Foundations November 11, 2011

The Law in 90 Days: Deuteronomy 25-26
RESTORING Relationships


2 Timothy 3:2; For people will be... proud, arrogant, abusive...

Talk about behaviour that destroys relationships! Pride is a high and unreasonable opinion of oneself
and one’s abilities. When one shows off this elevated opinion of himself in a way that offends and
belittles others, he has become arrogant. The natural effect that his pride and arrogance has on his
relationships is one of abuse – harm, injury and offence to his brother.
Pride is a nasty instigator – it is a sin that brings many other sins on board with it, and it always
grows if we do not deal with it. Like cream, pride rises to the top and encourages us that we might
just be better than the others.

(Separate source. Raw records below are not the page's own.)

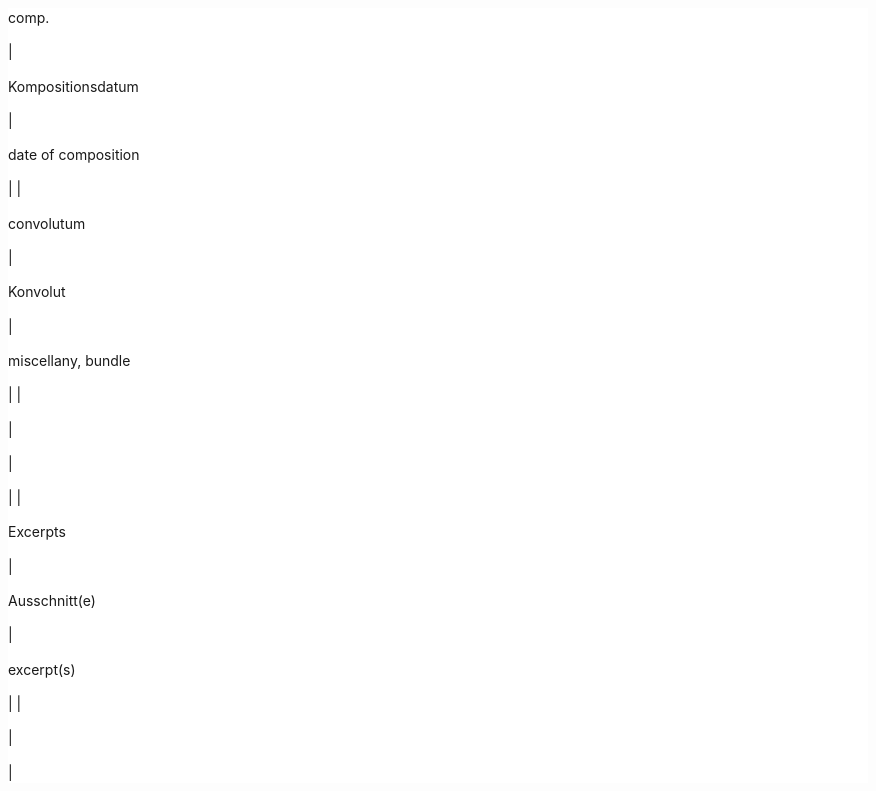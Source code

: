 comp.

 | 

Kompositionsdatum

 | 

date of composition

 |
| 

convolutum

 | 

Konvolut

 | 

miscellany, bundle

 |
| 

 | 

 | 

 |
| 

Excerpts

 | 

Ausschnitt(e)

 | 

excerpt(s)

 |
| 

 | 

 | 
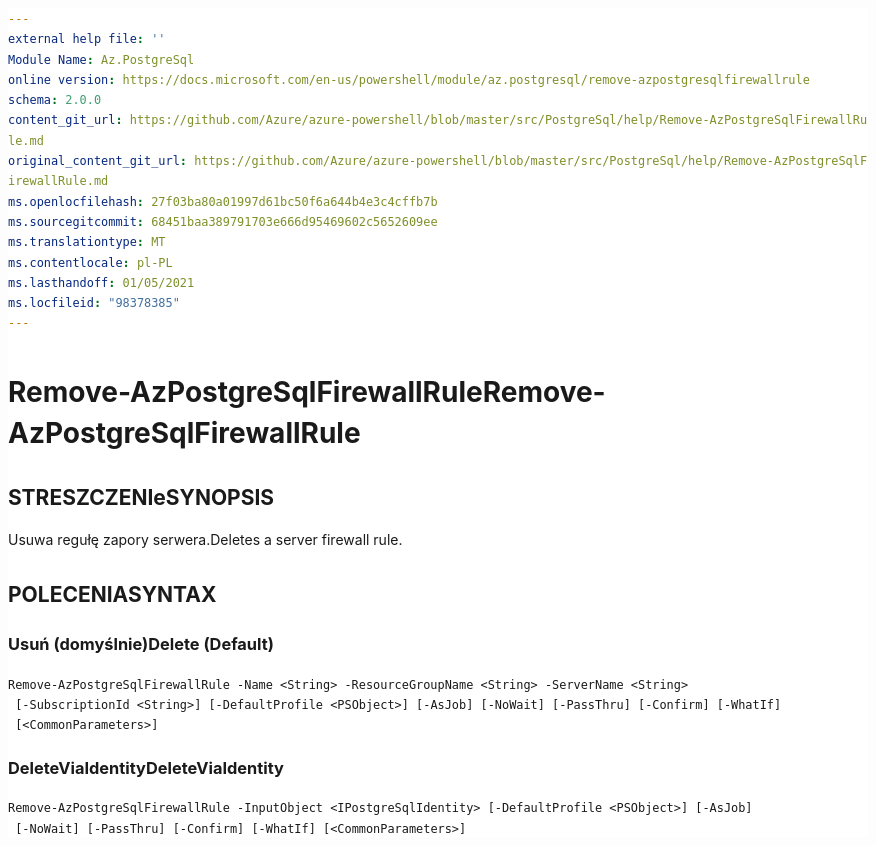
 ```yaml
---
external help file: ''
Module Name: Az.PostgreSql
online version: https://docs.microsoft.com/en-us/powershell/module/az.postgresql/remove-azpostgresqlfirewallrule
schema: 2.0.0
content_git_url: https://github.com/Azure/azure-powershell/blob/master/src/PostgreSql/help/Remove-AzPostgreSqlFirewallRule.md
original_content_git_url: https://github.com/Azure/azure-powershell/blob/master/src/PostgreSql/help/Remove-AzPostgreSqlFirewallRule.md
ms.openlocfilehash: 27f03ba80a01997d61bc50f6a644b4e3c4cffb7b
ms.sourcegitcommit: 68451baa389791703e666d95469602c5652609ee
ms.translationtype: MT
ms.contentlocale: pl-PL
ms.lasthandoff: 01/05/2021
ms.locfileid: "98378385"
---
```

# <span data-ttu-id="8acae-101">Remove-AzPostgreSqlFirewallRule</span><span class="sxs-lookup"><span data-stu-id="8acae-101">Remove-AzPostgreSqlFirewallRule</span></span>

## <span data-ttu-id="8acae-102">STRESZCZENIe</span><span class="sxs-lookup"><span data-stu-id="8acae-102">SYNOPSIS</span></span>
<span data-ttu-id="8acae-103">Usuwa regułę zapory serwera.</span><span class="sxs-lookup"><span data-stu-id="8acae-103">Deletes a server firewall rule.</span></span>

## <span data-ttu-id="8acae-104">POLECENIA</span><span class="sxs-lookup"><span data-stu-id="8acae-104">SYNTAX</span></span>

### <span data-ttu-id="8acae-105">Usuń (domyślnie)</span><span class="sxs-lookup"><span data-stu-id="8acae-105">Delete (Default)</span></span>
```
Remove-AzPostgreSqlFirewallRule -Name <String> -ResourceGroupName <String> -ServerName <String>
 [-SubscriptionId <String>] [-DefaultProfile <PSObject>] [-AsJob] [-NoWait] [-PassThru] [-Confirm] [-WhatIf]
 [<CommonParameters>]
```

### <span data-ttu-id="8acae-106">DeleteViaIdentity</span><span class="sxs-lookup"><span data-stu-id="8acae-106">DeleteViaIdentity</span></span>
```
Remove-AzPostgreSqlFirewallRule -InputObject <IPostgreSqlIdentity> [-DefaultProfile <PSObject>] [-AsJob]
 [-NoWait] [-PassThru] [-Confirm] [-WhatIf] [<CommonParameters>]
```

And since we are indeed better than them, we have certain rights;
we deserve power and position, attention and recognition! This pride-turned-arrogance now turns
abusive. Be it the “classic” male/female abuse, bullying on the schoolyard, or neediness and control
within friendship, the abuser always works to remove the dignity of the abused in order to control
them.
This is not friendship. It is destructive. We need to strive for humility in our relationships. The best
way to engage in conversation with someone is to ask them about themselves; find out what they
are passionate about, ask them about it and watch them light up! The quickest way to get someone
to disengage is to ramble on and on about yourself without showing any concern for them and their
interests.
Be warned that pride can be subtle. Scripture tells us that pride goes before the fall: it doesn’t
announce its arrival into our hearts with a big crash. Let us be rigorous to check our motives and to
practice humility.

PRAYER and MEDITATION
1. Ask God to show you small and subtle areas of pride that are starting to grow in your life.
Confess, and turn from these things.
2. Have you been the victim of a relationship ruined by pride, arrogance or abuse? Ask the Lord
to help you to forgive. Or have you been the prideful, arrogant and abusive one? How is God
asking you to confess your offence and restore the relationship?
3. Ask God to point out any way you are being controlling in specific relationships. Ask how you
can relinquish that control today. How can you actively trust God in this?